她磕磕絆絆地走了半個多時辰,才終於走到了破廟附近。
夜色中,廟宇的輪廓若隱若現。魚小痴卻在不遠處停下,陷入了遲疑。
原因無他,地圖上的小黃點明明白白地告訴她廟裡已經有人了。
那群打劫的畜生是一張多餘的面紗也沒給她留。她這張臉的殺傷力她又是知道的。
夜半三更,破舊寺廟,美貌少女,但凡廟裡的不是好人,那這不是分分鐘上演道德與法治?
現在是小黃點,不代表之後就不會變紅了。
還是算了,小命要緊。
魚小痴嘆了口氣,轉身便要離開。
這時,遠處的山林中突然出現了幾聲野獸的嚎叫。
這野性的呼喚生生拽住了她離開的步子。魚小痴回頭,瞅著前方的破廟陷入了沉思。
即便是已經到了夏天,山間夜晚的風也算不得多溫柔。
破廟中,借宿的人避開了風口,閉眼躺在地上。在他旁邊,是熊熊燃燒的火堆。
一陣腳步聲由遠及近,最終停在了廟門口。
借宿人半睜開眼,朝廟門看去。
這一眼,讓他悚然一驚。
廟門口,站著一個一動不動的女人。
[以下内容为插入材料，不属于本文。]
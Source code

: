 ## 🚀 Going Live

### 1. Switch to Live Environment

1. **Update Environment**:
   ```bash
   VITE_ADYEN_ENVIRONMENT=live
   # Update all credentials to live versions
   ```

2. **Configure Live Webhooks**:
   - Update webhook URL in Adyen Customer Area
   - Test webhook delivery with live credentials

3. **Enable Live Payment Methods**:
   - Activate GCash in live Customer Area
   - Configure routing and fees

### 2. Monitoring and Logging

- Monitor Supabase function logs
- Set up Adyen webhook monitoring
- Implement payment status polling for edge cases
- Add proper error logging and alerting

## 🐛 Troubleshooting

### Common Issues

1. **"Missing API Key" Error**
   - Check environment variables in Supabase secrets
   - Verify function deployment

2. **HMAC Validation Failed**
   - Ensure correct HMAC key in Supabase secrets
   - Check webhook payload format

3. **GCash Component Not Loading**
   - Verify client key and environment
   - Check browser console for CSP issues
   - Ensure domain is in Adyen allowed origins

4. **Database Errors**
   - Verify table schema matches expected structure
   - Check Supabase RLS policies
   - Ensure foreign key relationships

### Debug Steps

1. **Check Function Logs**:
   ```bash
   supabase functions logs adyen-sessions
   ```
女人一身白衣,腳下冒血,本該是臉的地方卻是厚厚的黑髮,活像人的後腦勺轉到了前方。借宿人再看,這女人身後是一串的血腳印。
借宿人:「……外面的是什麼人?」
深更半夜,破舊寺廟,冒血的女人,他難不成是撞鬼了!
廟門口的魚小痴愣了一下。她雖然不方便看,但卻聽得出,這聲音是位老人的聲音。
魚小痴:「老人家又是什麼人?」
借宿人:「俺、俺是個賣面的。」
魚小痴輕輕撥開眼前的黑帘子,借著火光看清了廟中的老人。
廟中,除了這老人家和他的擔子,再無其他東西。
魚小痴鬆了口氣,伸手把頭髮從中間分開,分別撥到兩側。
既然是個老爺爺,那她就不必刻意用頭髮把臉全部擋住了。
頭髮遮臉,是她方才就地取材,想出的妙計!
魚小痴進了廟,對老人道:「我就是個過路人,天黑回不了城,來這裡湊合一晚。」
老人從她的容貌中回過神,贊道:「小女娃長得這漂亮,咋個用頭髮蓋臉嘛,怪嚇人的嘞。」
魚小痴歉意地笑笑,解釋道:「我怕遇到壞人,才這樣的。」
望著魚小痴這張臉,老人一點氣也升不起來,反而十分理解。
老人關懷道:「天這麼晚了,你咋個一個人在這外面晃呢。」
好容易碰見個活人,還是這麼個和善的老爺爺。魚小痴便把自己拼車被劫的事和盤托出。說著說著,她還不忘關心這老人家,提醒他以後也得千萬注意,離奇怪的人遠一點。
玩家對NPC下手,那可太正常了。